Paper Info Reviews Meta-Review Author Feedback Post-rebuttal Meta-Reviews

Authors

Jianfeng Zhao, Xiaojiao Xiao, Dengwang Li, Jaron Chong, Zahra Kassam, Bo Chen, Shuo Li

Abstract

Quantitative measurement of hepatocellular carcinoma (HCC) on multi-phase contrast-enhanced magnetic resonance imaging (CEMRI) is one of the key processes for HCC treatment and prognosis. However, direct automated quantitative measurement using the CNN-based network a still challenging task due to: (1) The lack of ability for capturing long-range dependencies of multi-anatomy in the whole medical image; (2) The lack of mechanism for fusing and selecting multi-phase CEMRI information. In this study, we propose a multi-function Transformer regression network (mfTrans-Net) for HCC quantitative measurement. Specifically, we first design three parallel CNN-based encoders for multi-phase CEMRI feature extraction and dimension reducing. Next, the non-local Transformer makes our mfTrans-Net self-attention for capturing the long-range dependencies of multi-anatomy. At the same time, a phase-aware Transformer captures the relevance between multi-phase CEMRI for multi-phase CEMRI information fusion and selection. Lastly, we proposed a multi-level training strategy, which enables an enhanced loss function to improve the quantification task. The mfTrans-Net is validated on multi-phase CEMRI of 138 HCC subjects. Our mfTrans-Net achieves high performance of multi-index quantification that the mean absolute error of center point, max-diameter, circumference, and area is down to 2.35mm, 2.38mm, 8.28mm, and 116.15mm^2, respectively. The results show that mfTrans-Net has great potential for small lesions quantification in medical images and clinical application value.

Link to paper

DOI: https://doi.org/10.1007/978-3-030-87240-3_8

SharedIt: https://rdcu.be/cyl5B

Link to the code repository

N/A

Link to the dataset(s)

N/A

Reviews

Review #1

Please describe the contribution of the paper

This paper introduces a hybrid model that uses CNNs and Transformers for quantifying multi-index on HCC. In particular, the architecture has three phases. In the first phase, three independent CNNs are used to learn local representations for each modality. In the second phase, global representations for each modality are learned using Transformers independently. In the third phase, inter-modality representations are learned using another Transformers. Experimental results demonstrate that the proposed method is better than standard CNNs such as ResNet and VGG.
Please list the main strengths of the paper; you should write about a novel formulation, an original way to use data, demonstration of clinical feasibility, a novel application, a particularly strong evaluation, or anything else that is a strong aspect of this work.
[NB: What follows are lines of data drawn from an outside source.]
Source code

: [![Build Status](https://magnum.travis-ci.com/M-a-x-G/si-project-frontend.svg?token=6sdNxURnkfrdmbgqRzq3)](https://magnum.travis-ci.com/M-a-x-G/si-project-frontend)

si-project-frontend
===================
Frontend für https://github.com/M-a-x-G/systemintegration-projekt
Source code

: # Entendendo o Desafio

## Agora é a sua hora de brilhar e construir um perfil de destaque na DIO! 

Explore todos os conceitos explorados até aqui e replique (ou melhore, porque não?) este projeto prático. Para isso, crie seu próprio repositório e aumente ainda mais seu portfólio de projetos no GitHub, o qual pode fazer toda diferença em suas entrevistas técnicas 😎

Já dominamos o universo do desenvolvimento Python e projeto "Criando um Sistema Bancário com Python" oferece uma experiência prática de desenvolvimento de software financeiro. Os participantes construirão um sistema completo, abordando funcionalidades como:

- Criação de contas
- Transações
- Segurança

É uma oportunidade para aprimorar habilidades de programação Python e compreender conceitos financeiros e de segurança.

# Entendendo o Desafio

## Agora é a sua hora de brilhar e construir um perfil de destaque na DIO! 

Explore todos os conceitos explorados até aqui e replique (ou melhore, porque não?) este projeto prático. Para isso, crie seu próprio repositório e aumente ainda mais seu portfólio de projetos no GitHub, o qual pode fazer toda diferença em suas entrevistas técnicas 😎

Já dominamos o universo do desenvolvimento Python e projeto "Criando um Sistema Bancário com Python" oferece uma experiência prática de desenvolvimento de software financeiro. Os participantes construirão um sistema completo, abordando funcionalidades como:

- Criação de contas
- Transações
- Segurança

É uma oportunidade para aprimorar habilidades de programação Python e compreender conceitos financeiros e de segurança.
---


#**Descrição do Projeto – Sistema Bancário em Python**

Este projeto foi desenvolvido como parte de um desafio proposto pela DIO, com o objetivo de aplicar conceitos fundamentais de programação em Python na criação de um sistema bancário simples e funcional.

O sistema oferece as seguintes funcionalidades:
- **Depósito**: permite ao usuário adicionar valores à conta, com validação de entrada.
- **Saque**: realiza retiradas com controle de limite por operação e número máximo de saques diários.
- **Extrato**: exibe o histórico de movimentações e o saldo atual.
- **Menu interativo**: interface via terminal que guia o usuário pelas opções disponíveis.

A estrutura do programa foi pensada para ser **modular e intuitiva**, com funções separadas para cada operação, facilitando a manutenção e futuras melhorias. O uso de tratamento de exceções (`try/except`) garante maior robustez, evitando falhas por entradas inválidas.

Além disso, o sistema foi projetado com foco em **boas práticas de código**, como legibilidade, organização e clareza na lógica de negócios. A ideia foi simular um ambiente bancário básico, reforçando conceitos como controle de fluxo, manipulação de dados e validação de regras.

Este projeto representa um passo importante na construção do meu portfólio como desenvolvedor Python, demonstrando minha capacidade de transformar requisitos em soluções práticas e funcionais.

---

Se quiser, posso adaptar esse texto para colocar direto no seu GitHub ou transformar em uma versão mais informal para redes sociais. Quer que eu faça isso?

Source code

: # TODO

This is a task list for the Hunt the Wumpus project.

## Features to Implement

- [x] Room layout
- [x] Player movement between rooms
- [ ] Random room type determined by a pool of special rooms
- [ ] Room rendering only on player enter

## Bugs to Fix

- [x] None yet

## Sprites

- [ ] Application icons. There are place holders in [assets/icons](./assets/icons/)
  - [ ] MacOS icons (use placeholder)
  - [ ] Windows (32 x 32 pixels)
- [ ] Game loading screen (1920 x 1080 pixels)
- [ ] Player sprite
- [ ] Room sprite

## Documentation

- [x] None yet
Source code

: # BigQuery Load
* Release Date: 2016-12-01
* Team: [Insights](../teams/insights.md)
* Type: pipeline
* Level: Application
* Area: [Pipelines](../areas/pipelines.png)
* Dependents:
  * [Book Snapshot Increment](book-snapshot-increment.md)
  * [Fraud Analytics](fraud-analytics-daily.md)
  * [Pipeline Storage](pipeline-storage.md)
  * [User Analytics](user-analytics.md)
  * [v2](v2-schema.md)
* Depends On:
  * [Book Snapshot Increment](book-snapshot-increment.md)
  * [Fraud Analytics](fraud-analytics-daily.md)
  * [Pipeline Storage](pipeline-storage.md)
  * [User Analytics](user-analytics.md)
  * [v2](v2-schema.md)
Please provide details, for instance, if a method is novel, explain what aspect is novel and why this is interesting.
- This paper extends vision transformers (hybrid version) for medical imaging.
- Delivers better performance than state-of-the-art CNN methods, such as ResNet and VGG.
Please list the main weaknesses of the paper. Please provide details, for instance, if you think a method is not novel, explain why and provide a reference to prior work.

In general, I do not have any major concerns with this paper. However, the paper has a lot of typos and grammatical errors, and needs a careful proof-read. Also, the writing of the paper can be improved.

Also, I do not understand why authors say “non-local transformers”. Transformers, to my understanding, are itself non-local or global as they attend to every patch. I do not understand what authors are trying to emphasize with “non-local”. If authors meant to say that CNNs are local and transformers are global, then simply, say that because CNNs learn local representations, we use Transformers to encode global representations. Do not include extra terms like “non-local”

Suggestions: i) Do not use “and” or “especially” after the full stop. ii) “The multi-phase CEMRI was obtained by using” —> “was obtained using” iii) “evaluated by MAE. In which the MAE of the quantification” —> “evaluated by MAE. The MAE of the quantification” iv) “Table.2” should be “Table 2” (no full stop between Table and 2) v) Why is the feature map size of inputs to phase-ware Transformer is different from the output of encoders? vi) Query, Key, and Value are projections and not metrics (just below Eq. 3)
Please rate the clarity and organization of this paper

Satisfactory
Please comment on the reproducibility of the paper. Note, that authors have filled out a reproducibility checklist upon submission. Please be aware that authors are not required to meet all criteria on the checklist - for instance, providing code and data is a plus, but not a requirement for acceptance

The paper provides sufficient details for reproduction.
Please provide detailed and constructive comments for the authors. Please also refer to our Reviewer’s guide on what makes a good review: https://miccai2021.org/en/REVIEWER-GUIDELINES.html

See strengths and weakness section.
Please state your overall opinion of the paper

Probably accept (7)
Please justify your recommendation. What were the major factors that led you to your overall score for this paper?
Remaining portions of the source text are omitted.